U.S. officials dispute 'iPassport' claim

Credits: REUTERS/Luke MacGregor


U.S. border officials are disputing a Montreal man's claim that he was allowed into the U.S. using a scanned image of his passport stored on his iPad.

Martin Reisch, 33, said he was travelling to drop off Christmas gifts for friends south of the 49th last week when, about half an hour away from the border, he realized he'd left his passport at home, The Associated Press reported. He said he was able to cross from Quebec with the digital version of the document.
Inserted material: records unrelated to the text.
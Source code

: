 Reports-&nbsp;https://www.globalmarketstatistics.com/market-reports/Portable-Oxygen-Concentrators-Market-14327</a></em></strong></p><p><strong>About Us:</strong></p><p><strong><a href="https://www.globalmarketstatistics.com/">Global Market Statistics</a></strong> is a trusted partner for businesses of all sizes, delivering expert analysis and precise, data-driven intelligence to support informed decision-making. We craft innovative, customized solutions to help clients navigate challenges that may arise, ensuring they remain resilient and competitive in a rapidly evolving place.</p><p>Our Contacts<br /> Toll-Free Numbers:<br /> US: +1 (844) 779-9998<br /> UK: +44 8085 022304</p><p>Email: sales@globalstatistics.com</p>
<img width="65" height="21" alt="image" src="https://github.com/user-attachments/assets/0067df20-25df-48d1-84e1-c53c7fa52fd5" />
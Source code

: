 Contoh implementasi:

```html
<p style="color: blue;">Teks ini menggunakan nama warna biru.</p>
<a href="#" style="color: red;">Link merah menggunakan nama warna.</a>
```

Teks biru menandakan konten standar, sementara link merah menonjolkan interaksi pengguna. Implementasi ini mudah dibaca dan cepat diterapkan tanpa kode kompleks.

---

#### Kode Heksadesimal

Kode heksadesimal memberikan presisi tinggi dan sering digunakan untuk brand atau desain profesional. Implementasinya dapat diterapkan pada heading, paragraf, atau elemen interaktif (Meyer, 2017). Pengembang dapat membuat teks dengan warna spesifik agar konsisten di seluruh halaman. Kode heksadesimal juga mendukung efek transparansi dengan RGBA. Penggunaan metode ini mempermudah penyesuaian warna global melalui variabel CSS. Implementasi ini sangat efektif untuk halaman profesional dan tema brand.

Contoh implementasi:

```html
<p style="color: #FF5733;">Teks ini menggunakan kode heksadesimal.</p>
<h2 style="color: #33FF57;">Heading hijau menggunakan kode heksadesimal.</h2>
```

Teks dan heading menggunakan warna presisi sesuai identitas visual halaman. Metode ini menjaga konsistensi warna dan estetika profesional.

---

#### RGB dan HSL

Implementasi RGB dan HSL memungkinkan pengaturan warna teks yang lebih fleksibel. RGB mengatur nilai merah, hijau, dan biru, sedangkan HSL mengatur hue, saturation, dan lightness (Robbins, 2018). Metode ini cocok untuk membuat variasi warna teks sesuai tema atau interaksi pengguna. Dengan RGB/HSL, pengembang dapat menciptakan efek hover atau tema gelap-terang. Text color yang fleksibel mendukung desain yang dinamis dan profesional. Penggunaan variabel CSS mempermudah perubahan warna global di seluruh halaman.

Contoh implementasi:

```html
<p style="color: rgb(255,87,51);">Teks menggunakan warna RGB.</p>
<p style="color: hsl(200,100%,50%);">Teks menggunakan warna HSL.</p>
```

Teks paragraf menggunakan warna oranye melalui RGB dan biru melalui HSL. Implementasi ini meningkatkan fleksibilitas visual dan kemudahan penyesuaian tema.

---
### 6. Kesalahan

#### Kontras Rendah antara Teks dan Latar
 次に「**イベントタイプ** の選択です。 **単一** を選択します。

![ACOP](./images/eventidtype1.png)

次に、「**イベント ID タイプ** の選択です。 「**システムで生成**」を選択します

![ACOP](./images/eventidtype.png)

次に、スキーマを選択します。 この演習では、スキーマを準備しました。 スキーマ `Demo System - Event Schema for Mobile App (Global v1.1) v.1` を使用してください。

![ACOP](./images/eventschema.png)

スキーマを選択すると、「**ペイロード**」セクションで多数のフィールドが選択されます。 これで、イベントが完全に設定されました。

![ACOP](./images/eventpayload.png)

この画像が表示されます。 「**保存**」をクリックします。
"He took the iPad into the little border hut," Reisch is quoted as saying. "He was in there a good five, six minutes. It seemed like an eternity. When he came back, he took a good long pause before wishing me a Merry Christmas."

"The assertion that a traveller was admitted into the U.S.
using solely a scanned image of his passport on an iPad is categorically false," U.S. Customs and Border Protection said in a statement Wednesday afternoon.

The agency said scanned or digital images are not accepted forms of ID, and that Reisch had two other valid pieces of identification.

"The individual had both a driver's licence and birth certificate, which the CBP officer used to determine identity and citizenship in order to admit the traveller into the country."

Canadians used to be able to enter the U.S. with just a driver's licence, until the rules changed in 2009.

Reisch also said he used the digital image again to re-enter Canada later that day.